▸ Work to complete: Set each line of the material below down word for word, from the first through the line that holds "tierra por poseer.", but not the pictures.

▸ Record set:
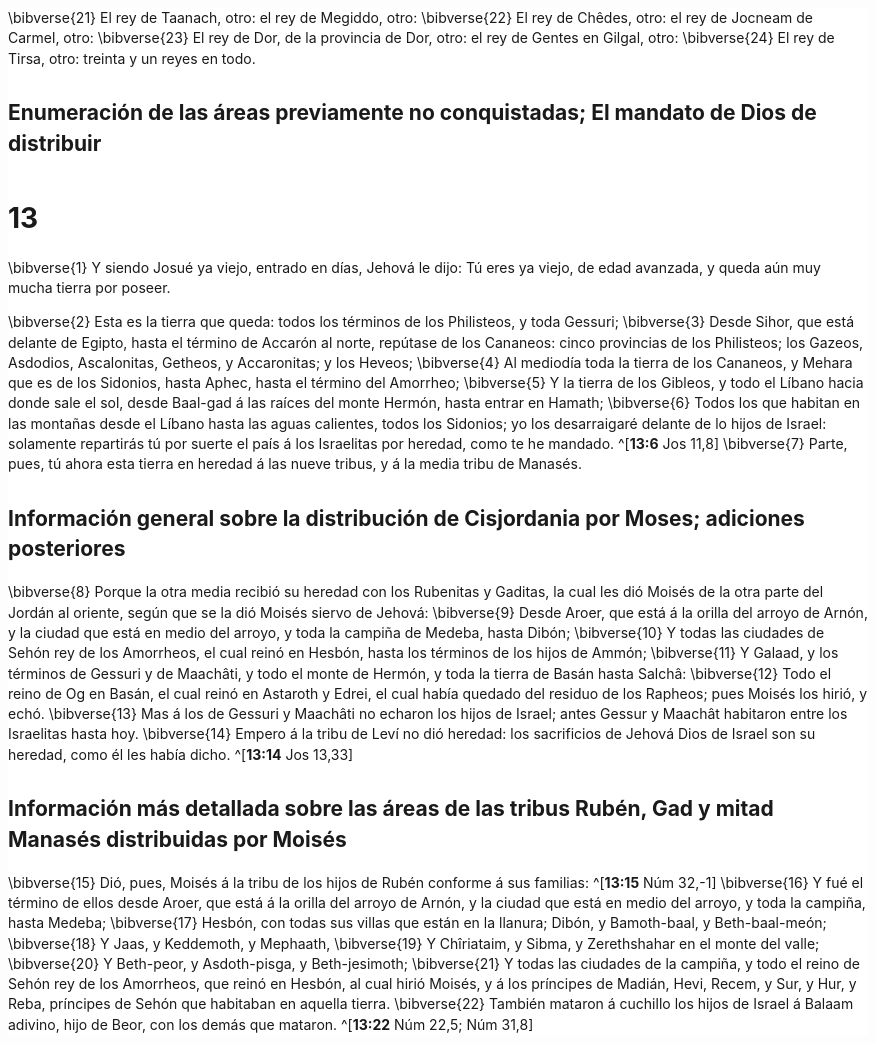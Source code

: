           

\bibverse{21} El rey de Taanach, otro: el rey de Megiddo, otro: \bibverse{22} El rey de Chêdes, otro: el rey de Jocneam de Carmel, otro: \bibverse{23} El rey de Dor, de la provincia de Dor, otro: el rey de Gentes en Gilgal, otro: \bibverse{24} El rey de Tirsa, otro: treinta y un reyes en todo. 

## Enumeración de las áreas previamente no conquistadas; El mandato de Dios de distribuir
# 13 
\bibverse{1} Y siendo Josué ya viejo, entrado en días, Jehová le dijo: Tú eres ya viejo, de edad avanzada, y queda aún muy mucha tierra por poseer. 

\bibverse{2} Esta es la tierra que queda: todos los términos de los Philisteos, y toda Gessuri; \bibverse{3} Desde Sihor, que está delante de Egipto, hasta el término de Accarón al norte, repútase de los Cananeos: cinco provincias de los Philisteos; los Gazeos, Asdodios, Ascalonitas, Getheos, y Accaronitas; y los Heveos; \bibverse{4} Al mediodía toda la tierra de los Cananeos, y Mehara que es de los Sidonios, hasta Aphec, hasta el término del Amorrheo; \bibverse{5} Y la tierra de los Gibleos, y todo el Líbano hacia donde sale el sol, desde Baal-gad á las raíces del monte Hermón, hasta entrar en Hamath; \bibverse{6} Todos los que habitan en las montañas desde el Líbano hasta las aguas calientes, todos los Sidonios; yo los desarraigaré delante de lo hijos de Israel: solamente repartirás tú por suerte el país á los Israelitas por heredad, como te he mandado. ^[**13:6** Jos 11,8] \bibverse{7} Parte, pues, tú ahora esta tierra en heredad á las nueve tribus, y á la media tribu de Manasés. 


## Información general sobre la distribución de Cisjordania por Moses; adiciones posteriores
\bibverse{8} Porque la otra media recibió su heredad con los Rubenitas y Gaditas, la cual les dió Moisés de la otra parte del Jordán al oriente, según que se la dió Moisés siervo de Jehová: \bibverse{9} Desde Aroer, que está á la orilla del arroyo de Arnón, y la ciudad que está en medio del arroyo, y toda la campiña de Medeba, hasta Dibón; \bibverse{10} Y todas las ciudades de Sehón rey de los Amorrheos, el cual reinó en Hesbón, hasta los términos de los hijos de Ammón; \bibverse{11} Y Galaad, y los términos de Gessuri y de Maachâti, y todo el monte de Hermón, y toda la tierra de Basán hasta Salchâ: \bibverse{12} Todo el reino de Og en Basán, el cual reinó en Astaroth y Edrei, el cual había quedado del residuo de los Rapheos; pues Moisés los hirió, y echó. \bibverse{13} Mas á los de Gessuri y Maachâti no echaron los hijos de Israel; antes Gessur y Maachât habitaron entre los Israelitas hasta hoy. \bibverse{14} Empero á la tribu de Leví no dió heredad: los sacrificios de Jehová Dios de Israel son su heredad, como él les había dicho. ^[**13:14** Jos 13,33] 


## Información más detallada sobre las áreas de las tribus Rubén, Gad y mitad Manasés distribuidas por Moisés
\bibverse{15} Dió, pues, Moisés á la tribu de los hijos de Rubén conforme á sus familias: ^[**13:15** Núm 32,-1] \bibverse{16} Y fué el término de ellos desde Aroer, que está á la orilla del arroyo de Arnón, y la ciudad que está en medio del arroyo, y toda la campiña, hasta Medeba; \bibverse{17} Hesbón, con todas sus villas que están en la llanura; Dibón, y Bamoth-baal, y Beth-baal-meón; \bibverse{18} Y Jaas, y Keddemoth, y Mephaath, \bibverse{19} Y Chîriataim, y Sibma, y Zerethshahar en el monte del valle; \bibverse{20} Y Beth-peor, y Asdoth-pisga, y Beth-jesimoth; \bibverse{21} Y todas las ciudades de la campiña, y todo el reino de Sehón rey de los Amorrheos, que reinó en Hesbón, al cual hirió Moisés, y á los príncipes de Madián, Hevi, Recem, y Sur, y Hur, y Reba, príncipes de Sehón que habitaban en aquella tierra. \bibverse{22} También mataron á cuchillo los hijos de Israel á Balaam adivino, hijo de Beor, con los demás que mataron. ^[**13:22** Núm 22,5; Núm 31,8]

▸ Expected answer:
Source code

:           

\bibverse{21} El rey de Taanach, otro: el rey de Megiddo, otro: \bibverse{22} El rey de Chêdes, otro: el rey de Jocneam de Carmel, otro: \bibverse{23} El rey de Dor, de la provincia de Dor, otro: el rey de Gentes en Gilgal, otro: \bibverse{24} El rey de Tirsa, otro: treinta y un reyes en todo. 

## Enumeración de las áreas previamente no conquistadas; El mandato de Dios de distribuir
# 13 
\bibverse{1} Y siendo Josué ya viejo, entrado en días, Jehová le dijo: Tú eres ya viejo, de edad avanzada, y queda aún muy mucha tierra por poseer. 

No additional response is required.